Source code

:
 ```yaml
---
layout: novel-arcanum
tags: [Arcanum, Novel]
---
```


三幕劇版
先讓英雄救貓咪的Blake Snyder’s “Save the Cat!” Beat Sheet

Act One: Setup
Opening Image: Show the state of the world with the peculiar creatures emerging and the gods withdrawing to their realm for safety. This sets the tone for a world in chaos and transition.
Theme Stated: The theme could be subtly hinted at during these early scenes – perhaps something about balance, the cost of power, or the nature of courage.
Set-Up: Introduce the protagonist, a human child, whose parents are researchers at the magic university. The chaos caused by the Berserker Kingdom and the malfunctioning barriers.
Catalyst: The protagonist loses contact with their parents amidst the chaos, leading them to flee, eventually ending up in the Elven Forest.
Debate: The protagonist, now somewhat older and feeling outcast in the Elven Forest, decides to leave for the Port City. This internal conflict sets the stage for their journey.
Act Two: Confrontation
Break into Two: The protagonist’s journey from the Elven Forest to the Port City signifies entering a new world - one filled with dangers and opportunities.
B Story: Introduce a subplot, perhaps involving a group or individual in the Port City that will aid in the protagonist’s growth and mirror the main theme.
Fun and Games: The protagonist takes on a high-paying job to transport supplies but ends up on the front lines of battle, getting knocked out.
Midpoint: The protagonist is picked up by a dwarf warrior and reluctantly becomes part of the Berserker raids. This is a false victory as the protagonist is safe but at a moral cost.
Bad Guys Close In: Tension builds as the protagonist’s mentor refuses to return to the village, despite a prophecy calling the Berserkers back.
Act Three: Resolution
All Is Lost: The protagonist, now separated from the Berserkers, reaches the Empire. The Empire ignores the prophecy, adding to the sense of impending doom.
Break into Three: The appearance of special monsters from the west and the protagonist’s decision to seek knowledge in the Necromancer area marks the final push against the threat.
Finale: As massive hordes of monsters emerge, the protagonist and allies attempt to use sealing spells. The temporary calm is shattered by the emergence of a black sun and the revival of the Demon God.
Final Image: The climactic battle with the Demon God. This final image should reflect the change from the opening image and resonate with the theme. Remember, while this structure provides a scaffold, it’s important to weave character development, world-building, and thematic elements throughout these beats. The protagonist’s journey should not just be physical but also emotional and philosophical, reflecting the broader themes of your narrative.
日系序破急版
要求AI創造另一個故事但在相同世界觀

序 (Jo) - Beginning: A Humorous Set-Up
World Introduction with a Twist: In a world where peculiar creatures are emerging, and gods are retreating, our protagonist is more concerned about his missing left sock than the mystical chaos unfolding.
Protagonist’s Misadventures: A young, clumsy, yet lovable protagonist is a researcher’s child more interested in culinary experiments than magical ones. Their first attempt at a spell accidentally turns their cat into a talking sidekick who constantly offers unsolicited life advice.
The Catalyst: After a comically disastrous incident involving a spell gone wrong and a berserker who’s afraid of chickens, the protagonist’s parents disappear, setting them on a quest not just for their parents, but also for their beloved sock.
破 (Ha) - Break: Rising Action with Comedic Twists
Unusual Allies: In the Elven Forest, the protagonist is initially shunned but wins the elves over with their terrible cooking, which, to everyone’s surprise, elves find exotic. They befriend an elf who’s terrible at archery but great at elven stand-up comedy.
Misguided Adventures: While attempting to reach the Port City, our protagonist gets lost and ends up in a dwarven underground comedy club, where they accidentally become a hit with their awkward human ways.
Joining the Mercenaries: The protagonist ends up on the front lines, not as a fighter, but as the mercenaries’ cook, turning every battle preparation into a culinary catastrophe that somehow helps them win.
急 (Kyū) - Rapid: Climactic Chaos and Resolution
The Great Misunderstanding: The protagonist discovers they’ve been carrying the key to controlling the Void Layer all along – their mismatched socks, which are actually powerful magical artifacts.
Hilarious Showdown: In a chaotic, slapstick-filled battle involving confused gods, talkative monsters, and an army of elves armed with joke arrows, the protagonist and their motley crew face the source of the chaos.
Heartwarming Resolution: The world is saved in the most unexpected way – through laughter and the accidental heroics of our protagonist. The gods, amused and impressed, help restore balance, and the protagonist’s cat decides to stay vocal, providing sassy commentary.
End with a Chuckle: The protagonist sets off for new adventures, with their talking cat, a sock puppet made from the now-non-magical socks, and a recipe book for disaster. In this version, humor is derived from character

= = = = = = =

#### [DIRECTIONS FOR THIS TASK]
Using the listing above, return word for word each line from the one that has "The Catalyst: After" through the one that has "Misguided Adventures: While", and no line outside that range.

#### [ANSWER SPACE]
The Catalyst: After a comically disastrous incident involving a spell gone wrong and a berserker who’s afraid of chickens, the protagonist’s parents disappear, setting them on a quest not just for their parents, but also for their beloved sock.
破 (Ha) - Break: Rising Action with Comedic Twists
Unusual Allies: In the Elven Forest, the protagonist is initially shunned but wins the elves over with their terrible cooking, which, to everyone’s surprise, elves find exotic. They befriend an elf who’s terrible at archery but great at elven stand-up comedy.
Misguided Adventures: While attempting to reach the Port City, our protagonist gets lost and ends up in a dwarven underground comedy club, where they accidentally become a hit with their awkward human ways.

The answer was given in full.